Source texts of formatted documents:
====

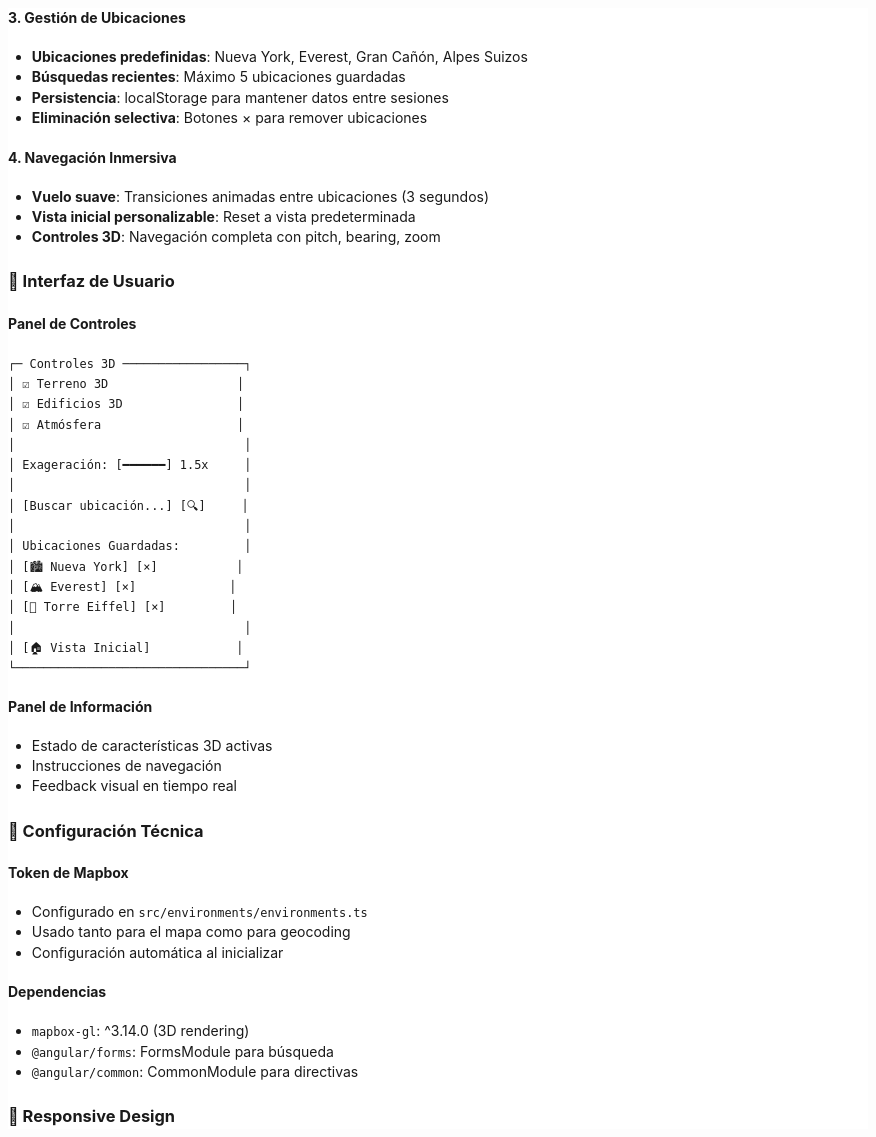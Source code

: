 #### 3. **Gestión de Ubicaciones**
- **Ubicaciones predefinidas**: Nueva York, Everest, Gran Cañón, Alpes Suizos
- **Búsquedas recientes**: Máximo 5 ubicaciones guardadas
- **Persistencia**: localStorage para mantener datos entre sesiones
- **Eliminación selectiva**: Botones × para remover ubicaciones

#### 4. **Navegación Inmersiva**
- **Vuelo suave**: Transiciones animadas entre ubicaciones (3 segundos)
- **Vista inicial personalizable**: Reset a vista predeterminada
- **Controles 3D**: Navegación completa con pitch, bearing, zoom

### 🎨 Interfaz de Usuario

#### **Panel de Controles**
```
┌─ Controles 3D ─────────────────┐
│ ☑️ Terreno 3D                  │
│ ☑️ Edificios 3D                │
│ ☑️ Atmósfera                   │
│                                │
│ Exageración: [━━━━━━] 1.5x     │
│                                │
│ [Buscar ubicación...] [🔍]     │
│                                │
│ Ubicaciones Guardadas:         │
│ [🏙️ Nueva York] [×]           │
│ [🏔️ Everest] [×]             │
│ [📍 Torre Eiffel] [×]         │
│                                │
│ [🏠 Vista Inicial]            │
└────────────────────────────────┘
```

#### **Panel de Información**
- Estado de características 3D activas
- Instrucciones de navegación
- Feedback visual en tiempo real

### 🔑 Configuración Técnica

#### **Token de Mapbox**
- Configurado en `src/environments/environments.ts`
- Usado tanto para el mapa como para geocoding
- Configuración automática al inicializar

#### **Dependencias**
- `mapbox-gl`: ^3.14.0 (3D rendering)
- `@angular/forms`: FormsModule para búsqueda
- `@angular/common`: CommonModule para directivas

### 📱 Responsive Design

====

PROBLEM TO WORK ON:
Make a verbatim copy of all the entries and strip out the pictures.

ANSWER SECTION:
Source code

: #### 3. **Gestión de Ubicaciones**
- **Ubicaciones predefinidas**: Nueva York, Everest, Gran Cañón, Alpes Suizos
- **Búsquedas recientes**: Máximo 5 ubicaciones guardadas
- **Persistencia**: localStorage para mantener datos entre sesiones
- **Eliminación selectiva**: Botones × para remover ubicaciones

#### 4. **Navegación Inmersiva**
- **Vuelo suave**: Transiciones animadas entre ubicaciones (3 segundos)
- **Vista inicial personalizable**: Reset a vista predeterminada
- **Controles 3D**: Navegación completa con pitch, bearing, zoom

### 🎨 Interfaz de Usuario

#### **Panel de Controles**
```
┌─ Controles 3D ─────────────────┐
│ ☑️ Terreno 3D                  │
│ ☑️ Edificios 3D                │
│ ☑️ Atmósfera                   │
│                                │
│ Exageración: [━━━━━━] 1.5x     │
│                                │
│ [Buscar ubicación...] [🔍]     │
│                                │
│ Ubicaciones Guardadas:         │
│ [🏙️ Nueva York] [×]           │
│ [🏔️ Everest] [×]             │
│ [📍 Torre Eiffel] [×]         │
│                                │
│ [🏠 Vista Inicial]            │
└────────────────────────────────┘
```

#### **Panel de Información**
- Estado de características 3D activas
- Instrucciones de navegación
- Feedback visual en tiempo real

### 🔑 Configuración Técnica

#### **Token de Mapbox**
- Configurado en `src/environments/environments.ts`
- Usado tanto para el mapa como para geocoding
- Configuración automática al inicializar

#### **Dependencias**
- `mapbox-gl`: ^3.14.0 (3D rendering)
- `@angular/forms`: FormsModule para búsqueda
- `@angular/common`: CommonModule para directivas

### 📱 Responsive Design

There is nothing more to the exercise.